# salty dog



## ljbev (Dec 17, 2001)

Hi all   !!!

Anyone hear anything about these new poly salty dog spreaders...I'm thinking they may not be that good...but the thing that is interesting is they only weigh about 400 lbs....this would be an advantage to the 1000 lb vbox

Any thoughts or suggestions would be appreciated.

thanks


----------



## derekbroerse (Mar 6, 2004)

I saw those last year at the local dealership. Looked interesting, especially for people using a smaller truck than a one-ton.

I don't recall ever hearing of anyone buying one.

I'd say if you did, treat it like what it is--a light-duty spreader. You can bet that the plastic gets more brittle in the cold like every other plastic item, so keep the loader away from it!


----------



## snowtime (Jul 6, 2005)

I was at a SIMA training seminar and the guy running it said he had like 4 and they were great spreaders. They're definitely not light duty - the plastic they use is pretty thick and doesn't get brittle in the cold.

They must not be a direct replacement for the old-fashioned V-boxes as the company that makes the Salt Dogg still makes the bigger spreaders.

I haven't bought one yet, but I'm thinking about it.


----------



## NJ Plowman (Dec 10, 2003)

We have been using 600lb "Plastic" spreaders for years and never had any problems with the plastic being brittle. I would figure the larger Salty Dog ones would be just as good or better! purplebou


----------



## Mike Nelson (May 18, 2001)

We are running them and love the them. You can control both the auger and the spinner. Plan on buying a few more this winter. I have seen pricing around $3,000.

Good Luck


----------



## derekbroerse (Mar 6, 2004)

Mike Nelson said:


> We are running them and love the them. You can control both the auger and the spinner. Plan on buying a few more this winter. I have seen pricing around $3,000.
> 
> Good Luck


Interesting. How many years have you run them, Mike? I was considering one last year but elected to buy a used Flink.
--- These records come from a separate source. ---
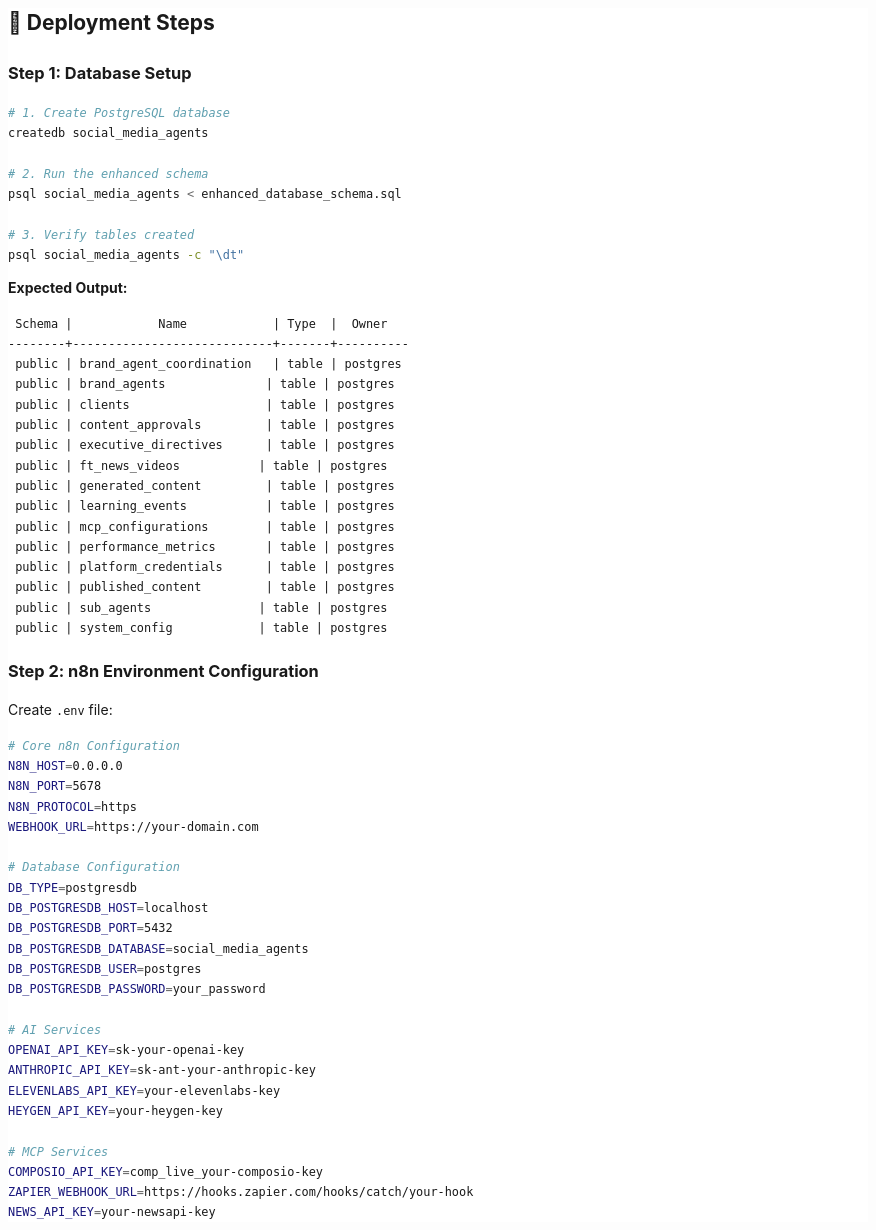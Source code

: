 
## 🚀 Deployment Steps

### Step 1: Database Setup

```bash
# 1. Create PostgreSQL database
createdb social_media_agents

# 2. Run the enhanced schema
psql social_media_agents < enhanced_database_schema.sql

# 3. Verify tables created
psql social_media_agents -c "\dt"
```

**Expected Output:**
```
 Schema |            Name            | Type  |  Owner   
--------+----------------------------+-------+----------
 public | brand_agent_coordination   | table | postgres
 public | brand_agents              | table | postgres
 public | clients                   | table | postgres
 public | content_approvals         | table | postgres
 public | executive_directives      | table | postgres
 public | ft_news_videos           | table | postgres
 public | generated_content         | table | postgres
 public | learning_events           | table | postgres
 public | mcp_configurations        | table | postgres
 public | performance_metrics       | table | postgres
 public | platform_credentials      | table | postgres
 public | published_content         | table | postgres
 public | sub_agents               | table | postgres
 public | system_config            | table | postgres
```

### Step 2: n8n Environment Configuration

Create `.env` file:
```bash
# Core n8n Configuration
N8N_HOST=0.0.0.0
N8N_PORT=5678
N8N_PROTOCOL=https
WEBHOOK_URL=https://your-domain.com

# Database Configuration
DB_TYPE=postgresdb
DB_POSTGRESDB_HOST=localhost
DB_POSTGRESDB_PORT=5432
DB_POSTGRESDB_DATABASE=social_media_agents
DB_POSTGRESDB_USER=postgres
DB_POSTGRESDB_PASSWORD=your_password

# AI Services
OPENAI_API_KEY=sk-your-openai-key
ANTHROPIC_API_KEY=sk-ant-your-anthropic-key
ELEVENLABS_API_KEY=your-elevenlabs-key
HEYGEN_API_KEY=your-heygen-key

# MCP Services
COMPOSIO_API_KEY=comp_live_your-composio-key
ZAPIER_WEBHOOK_URL=https://hooks.zapier.com/hooks/catch/your-hook
NEWS_API_KEY=your-newsapi-key

```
I figure it's good for a couple years, but maybe by then I'll be in a position to afford a new one.

I liked the lighter weight, not that my truck has a problem, but that I could possibly put one on my short-box half-ton for smaller, tighter jobs.

I'd still hate to see one get hit by a loader though. Late nights, drivers who are tired, and heavy equipment don't make a good combination with plastic anything in the cold.

Mike, have any of yours been hit? That was my biggest fear of purchasing one, was durability in the cold.


----------



## Mike Nelson (May 18, 2001)

Last year is the there first year. I was a little skeptical at first, but they proved me wrong. Another nice feature is that you can remove the chute to haul a trailer.

Hitting it really would be the furthest thing from my mind. Yes everybody makes mistakes, but remember this is plastic composite, so it should bounce back.

We run other electric salters Harder and Downeaster which are nice,but they don't have duel controls. This is there best feature. 

We had one in each truck, a diesel and a gas. Never had a problem with the electrical in either. Comes with all the wiring for easy installation or have the dealer do it.

Good Luck,


----------



## SnowGuy73 (Apr 7, 2003)

Low weight, won't rust, not a bad price. Sounds good to me.


----------